The winning numbers triple-checked and the lottery ticket signed, the New Hampshire woman knew her life was about to change in a positive way – except for one petrifying thing.

As the winner of last month’s $560 million Powerball lottery, she would soon be the world’s newest owner of a nine-digit bank account.

But because of lottery rules, everyone in the world would know about it – neighbors, old high school friends, con artists, criminals.

Now the woman is asking a judge to let her keep the cash – and remain anonymous.

In court on Tuesday, the woman’s attorney asked a judge to essentially grant a do-over, according to the New Hampshire Union-Leader. The woman wants to sign the back of the ticket with the name of an anonymous trust, keeping her identity a secret.

The winner is not trying to amend the laws of New Hampshire or the rules of the lottery, her attorney said. She was seeking a narrow ruling from the judge to guarantee her privacy rights.

Every day the case remains unresolved, the lottery winner loses about $14,000 in interest. The total amount lost since the winning numbers were picked on Jan. 6 is quickly approaching the half-million-dollar mark.

“We come to the court today in a Catch-22 . . . Not surprisingly, Ms. Doe would like to cash her ticket,” attorney Steven Gordon, who represents the winner, told the judge. “The ticket and the prize sits in limbo.”

It is unclear when Judge Charles Temple will rule on the case.

On one side of the case are lottery officials who say the integrity of the games depends on the public identification of winners as a protection against fraud and malfeasance. A local woman holding up a giant check while cameras flash and reporters scrawl also happens to be a powerful marketing tool.

On the other side is a woman suddenly faced with a life-changing stroke of luck who, court documents say, wishes to live “far from the glare and misfortune that has often fallen upon other lottery winners.”

The law doesn’t appear to be on her side.

As attorneys for the state and the lottery commission argued in court on Tuesday, New Hampshire lottery rules require the winner’s name, town and amount won be available for public information, in accordance with open-records laws.

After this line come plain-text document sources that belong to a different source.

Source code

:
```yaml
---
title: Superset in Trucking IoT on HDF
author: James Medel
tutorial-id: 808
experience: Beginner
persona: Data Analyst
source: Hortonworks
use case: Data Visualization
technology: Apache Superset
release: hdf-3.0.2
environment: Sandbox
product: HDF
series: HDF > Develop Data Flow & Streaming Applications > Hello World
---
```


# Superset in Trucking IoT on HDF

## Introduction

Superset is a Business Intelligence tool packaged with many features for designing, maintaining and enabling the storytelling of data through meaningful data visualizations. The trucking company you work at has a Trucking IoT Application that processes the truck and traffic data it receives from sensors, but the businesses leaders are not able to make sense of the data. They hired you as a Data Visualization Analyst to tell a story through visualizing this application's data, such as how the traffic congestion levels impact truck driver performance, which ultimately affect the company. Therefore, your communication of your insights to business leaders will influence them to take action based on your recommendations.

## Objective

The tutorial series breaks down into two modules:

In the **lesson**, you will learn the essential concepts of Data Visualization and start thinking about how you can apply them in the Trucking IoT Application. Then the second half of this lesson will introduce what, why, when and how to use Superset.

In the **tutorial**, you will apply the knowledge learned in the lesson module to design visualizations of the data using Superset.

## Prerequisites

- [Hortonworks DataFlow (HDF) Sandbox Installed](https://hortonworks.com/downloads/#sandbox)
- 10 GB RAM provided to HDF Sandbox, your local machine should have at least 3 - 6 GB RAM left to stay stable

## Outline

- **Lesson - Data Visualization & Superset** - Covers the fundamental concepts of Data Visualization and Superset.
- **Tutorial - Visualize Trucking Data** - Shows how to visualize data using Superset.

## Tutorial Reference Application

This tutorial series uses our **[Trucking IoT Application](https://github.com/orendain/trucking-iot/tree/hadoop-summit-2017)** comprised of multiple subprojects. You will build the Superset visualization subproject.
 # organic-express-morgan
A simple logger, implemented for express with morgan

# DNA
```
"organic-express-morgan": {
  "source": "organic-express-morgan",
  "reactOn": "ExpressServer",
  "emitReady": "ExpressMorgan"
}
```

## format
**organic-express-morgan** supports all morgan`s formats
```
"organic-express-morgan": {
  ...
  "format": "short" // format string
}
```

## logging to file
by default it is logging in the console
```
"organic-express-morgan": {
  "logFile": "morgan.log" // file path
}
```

“Petitioner’s understandable yearning for normalcy after entering a lottery to win hundreds of millions of dollars is not a sufficient basis to shut the public out of the business of government,” Assistant Attorney General John Conforti wrote in court documents.

The state allows people to form an anonymous trust, NewHampshire.com reported, but it’s a moot point for the woman – she signed her name on the back of the ticket shortly after winning, and altering the signature would nullify the ticket.

In a statement, New Hampshire lottery executive director Charlie McIntyre said that the commission consulted with the state’s attorney general’s office and that the Powerball winner must abide by the disclosure laws “like any other.”